Lilani said:
In theory making it to where you must by the Kinect with the x-bone was clever marketing--that way every home has a Kinect and it makes a good investment for devs and publishers.
I've got to disagree with you on that one. I'd imagine (or at the very least hope) that devs and publishers took the relative failure of the original Kinect to heart and realized that there aren't enough people interested in motion capture gameplay - that is, not enough people who actually bought a Kinect - to warrant investing into. Quite simply: since very few people bought Kinects, very few games were developed utilizing it. This is something that we all know.
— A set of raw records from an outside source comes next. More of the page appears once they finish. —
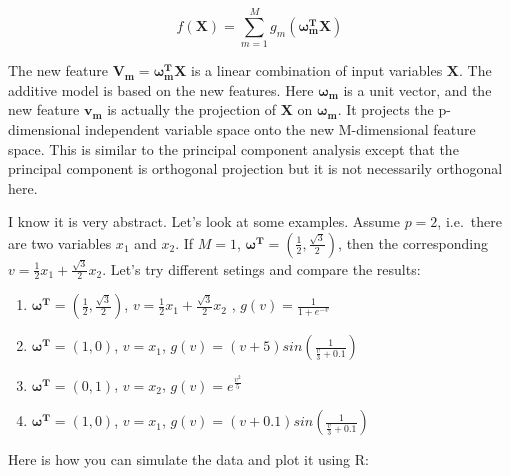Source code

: \documentclass[12pt,]{krantz}
\begin{document}
\[f(\mathbf{X})=\sum_{m=1}^{M}g_{m}(\mathbf{\omega_{m}^{T}X})\]

The new feature \(\mathbf{V_{m}}=\mathbf{\omega_{m}^{T}X}\) is a linear combination of input variables \(\mathbf{X}\). The additive model is based on the new features. Here \(\mathbf{\omega_{m}}\) is a unit vector, and the new feature \(\mathbf{v_m}\) is actually the projection of \(\mathbf{X}\) on \(\mathbf{\omega_{m}}\). It projects the p-dimensional independent variable space onto the new M-dimensional feature space. This is similar to the principal component analysis except that the principal component is orthogonal projection but it is not necessarily orthogonal here.

I know it is very abstract. Let's look at some examples. Assume \(p=2\), i.e.~there are two variables \(x_1\) and \(x_2\). If \(M=1\), \(\mathbf{\omega^{T}}=(\frac{1}{2},\frac{\sqrt{3}}{2})\), then the corresponding \(v=\frac{1}{2}x_{1}+\frac{\sqrt{3}}{2}x_{2}\). Let's try different setings and compare the results:

\begin{enumerate}
\def\labelenumi{\arabic{enumi}.}
\item
  \(\mathbf{\omega^{T}}=(\frac{1}{2},\frac{\sqrt{3}}{2})\), \(v=\frac{1}{2}x_{1}+\frac{\sqrt{3}}{2}x_{2}\) , \(g(v)=\frac{1}{1+e^{-v}}\)
\item
  \(\mathbf{\omega^{T}}=(1,0)\), \(v = x_1\), \(g(v)=(v+5)sin(\frac{1}{\frac{v}{3}+0.1})\)
\item
  \(\mathbf{\omega^{T}}=(0,1)\), \(v = x_2\), \(g(v)=e^{\frac{v^2}{5}}\)
\item
  \(\mathbf{\omega^{T}}=(1,0)\), \(v = x_1\), \(g(v)=(v+0.1)sin(\frac{1}{\frac{v}{3}+0.1})\)
\end{enumerate}

Here is how you can simulate the data and plot it using R:
\end{document}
Now that the Kinect is completely optional, that won't change the fact that people don't like dancing around like Loony Toons in their livingroom in order to play their games. I doubt (but obviously could easily be proven wrong as time passes) that there will be many "Kinect Centric" games, just look at the market data with the history of this device. The first one didn't sell enough units to warrant making games for, and the new one was so unappealing that it had to go from being mandatory to being optional in order to make the console itself more appealing. Quite clearly the market has spoken: there just is no interest in Kinect gaming.
Like I said, I'd have to hope that the devs and publishers aren't so blind that they can't read the writing on the wall. They might shoehorn in optional Kinect capabilities, the way Mass Effect 3 added in optional Kinect voice commands, but I just don't see many games coming out that have Kinect controls as the core gameplay mechanic. If the relative failure of the original Kinect wasn't a big enough message that there's no interest in this peripheral, then surely the fact that they've now made it completely optional is.
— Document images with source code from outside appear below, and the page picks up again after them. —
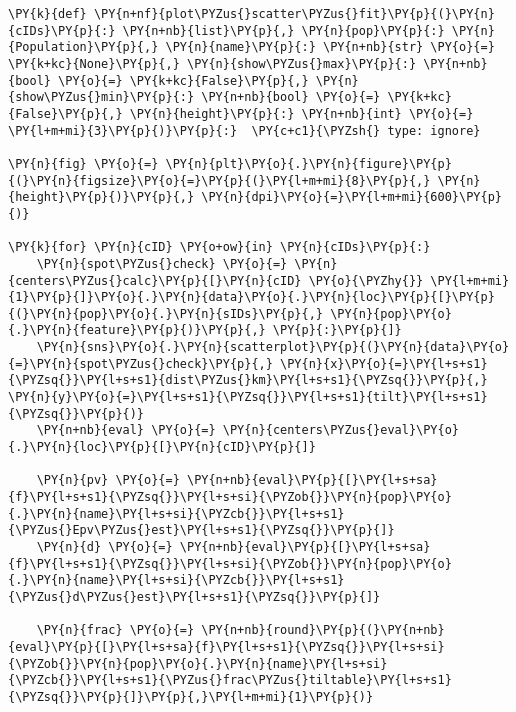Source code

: \begin{tcolorbox}[breakable, size=fbox, boxrule=1pt, pad at break*=1mm,colback=cellbackground, colframe=cellborder]
\begin{Verbatim}[commandchars=\\\{\}]
\PY{k}{def} \PY{n+nf}{plot\PYZus{}scatter\PYZus{}fit}\PY{p}{(}\PY{n}{cIDs}\PY{p}{:} \PY{n+nb}{list}\PY{p}{,} \PY{n}{pop}\PY{p}{:} \PY{n}{Population}\PY{p}{,} \PY{n}{name}\PY{p}{:} \PY{n+nb}{str} \PY{o}{=} \PY{k+kc}{None}\PY{p}{,} \PY{n}{show\PYZus{}max}\PY{p}{:} \PY{n+nb}{bool} \PY{o}{=} \PY{k+kc}{False}\PY{p}{,} \PY{n}{show\PYZus{}min}\PY{p}{:} \PY{n+nb}{bool} \PY{o}{=} \PY{k+kc}{False}\PY{p}{,} \PY{n}{height}\PY{p}{:} \PY{n+nb}{int} \PY{o}{=} \PY{l+m+mi}{3}\PY{p}{)}\PY{p}{:}  \PY{c+c1}{\PYZsh{} type: ignore}

\PY{n}{fig} \PY{o}{=} \PY{n}{plt}\PY{o}{.}\PY{n}{figure}\PY{p}{(}\PY{n}{figsize}\PY{o}{=}\PY{p}{(}\PY{l+m+mi}{8}\PY{p}{,} \PY{n}{height}\PY{p}{)}\PY{p}{,} \PY{n}{dpi}\PY{o}{=}\PY{l+m+mi}{600}\PY{p}{)}

\PY{k}{for} \PY{n}{cID} \PY{o+ow}{in} \PY{n}{cIDs}\PY{p}{:}
    \PY{n}{spot\PYZus{}check} \PY{o}{=} \PY{n}{centers\PYZus{}calc}\PY{p}{[}\PY{n}{cID} \PY{o}{\PYZhy{}} \PY{l+m+mi}{1}\PY{p}{]}\PY{o}{.}\PY{n}{data}\PY{o}{.}\PY{n}{loc}\PY{p}{[}\PY{p}{(}\PY{n}{pop}\PY{o}{.}\PY{n}{sIDs}\PY{p}{,} \PY{n}{pop}\PY{o}{.}\PY{n}{feature}\PY{p}{)}\PY{p}{,} \PY{p}{:}\PY{p}{]}
    \PY{n}{sns}\PY{o}{.}\PY{n}{scatterplot}\PY{p}{(}\PY{n}{data}\PY{o}{=}\PY{n}{spot\PYZus{}check}\PY{p}{,} \PY{n}{x}\PY{o}{=}\PY{l+s+s1}{\PYZsq{}}\PY{l+s+s1}{dist\PYZus{}km}\PY{l+s+s1}{\PYZsq{}}\PY{p}{,} \PY{n}{y}\PY{o}{=}\PY{l+s+s1}{\PYZsq{}}\PY{l+s+s1}{tilt}\PY{l+s+s1}{\PYZsq{}}\PY{p}{)}
    \PY{n+nb}{eval} \PY{o}{=} \PY{n}{centers\PYZus{}eval}\PY{o}{.}\PY{n}{loc}\PY{p}{[}\PY{n}{cID}\PY{p}{]}

    \PY{n}{pv} \PY{o}{=} \PY{n+nb}{eval}\PY{p}{[}\PY{l+s+sa}{f}\PY{l+s+s1}{\PYZsq{}}\PY{l+s+si}{\PYZob{}}\PY{n}{pop}\PY{o}{.}\PY{n}{name}\PY{l+s+si}{\PYZcb{}}\PY{l+s+s1}{\PYZus{}Epv\PYZus{}est}\PY{l+s+s1}{\PYZsq{}}\PY{p}{]}
    \PY{n}{d} \PY{o}{=} \PY{n+nb}{eval}\PY{p}{[}\PY{l+s+sa}{f}\PY{l+s+s1}{\PYZsq{}}\PY{l+s+si}{\PYZob{}}\PY{n}{pop}\PY{o}{.}\PY{n}{name}\PY{l+s+si}{\PYZcb{}}\PY{l+s+s1}{\PYZus{}d\PYZus{}est}\PY{l+s+s1}{\PYZsq{}}\PY{p}{]}

    \PY{n}{frac} \PY{o}{=} \PY{n+nb}{round}\PY{p}{(}\PY{n+nb}{eval}\PY{p}{[}\PY{l+s+sa}{f}\PY{l+s+s1}{\PYZsq{}}\PY{l+s+si}{\PYZob{}}\PY{n}{pop}\PY{o}{.}\PY{n}{name}\PY{l+s+si}{\PYZcb{}}\PY{l+s+s1}{\PYZus{}frac\PYZus{}tiltable}\PY{l+s+s1}{\PYZsq{}}\PY{p}{]}\PY{p}{,}\PY{l+m+mi}{1}\PY{p}{)}


\end{Verbatim}
\end{tcolorbox}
So in the end, I've gotta agree with tippy: they should have either gone all in with the thing and kept it mandatory, thus assuring game devs and publishers that not only would people have it but they'd have to use it, or they should have said "screw it" and abandoned the thing (at least as being bundled with the console) so they could drop the price of their console and use THAT as the means to put more consoles into more people's homes.